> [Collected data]
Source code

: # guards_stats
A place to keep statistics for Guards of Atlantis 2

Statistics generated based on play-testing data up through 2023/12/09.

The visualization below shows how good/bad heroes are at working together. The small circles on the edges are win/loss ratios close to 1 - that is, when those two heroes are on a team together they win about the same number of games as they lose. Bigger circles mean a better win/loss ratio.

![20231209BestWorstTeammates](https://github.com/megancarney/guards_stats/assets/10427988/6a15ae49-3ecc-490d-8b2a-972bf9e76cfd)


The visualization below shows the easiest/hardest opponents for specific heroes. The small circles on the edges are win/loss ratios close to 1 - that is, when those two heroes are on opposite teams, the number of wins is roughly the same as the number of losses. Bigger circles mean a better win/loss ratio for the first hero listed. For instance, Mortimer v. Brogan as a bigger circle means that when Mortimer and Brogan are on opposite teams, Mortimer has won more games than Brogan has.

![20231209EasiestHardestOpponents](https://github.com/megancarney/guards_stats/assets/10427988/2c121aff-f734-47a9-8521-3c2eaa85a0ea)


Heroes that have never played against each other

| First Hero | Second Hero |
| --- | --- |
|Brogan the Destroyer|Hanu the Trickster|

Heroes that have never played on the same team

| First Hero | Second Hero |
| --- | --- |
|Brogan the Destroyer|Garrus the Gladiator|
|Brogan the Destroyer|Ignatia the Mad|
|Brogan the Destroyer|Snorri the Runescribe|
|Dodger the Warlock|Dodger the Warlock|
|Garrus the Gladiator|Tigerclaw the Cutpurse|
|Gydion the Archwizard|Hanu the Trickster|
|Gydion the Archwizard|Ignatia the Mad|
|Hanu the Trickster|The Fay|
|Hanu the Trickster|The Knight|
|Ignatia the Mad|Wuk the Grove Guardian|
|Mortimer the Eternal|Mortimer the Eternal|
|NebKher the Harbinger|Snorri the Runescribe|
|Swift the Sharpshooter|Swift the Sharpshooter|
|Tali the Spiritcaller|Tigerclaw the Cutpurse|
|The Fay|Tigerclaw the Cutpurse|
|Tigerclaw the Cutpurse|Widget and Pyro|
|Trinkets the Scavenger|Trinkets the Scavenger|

> [YOUR INSTRUCTIONS] Lines from the entries that contain the string "Archwizard" are what must be copied.

> [OUTPUT]
|Gydion the Archwizard|Hanu the Trickster|
|Gydion the Archwizard|Ignatia the Mad|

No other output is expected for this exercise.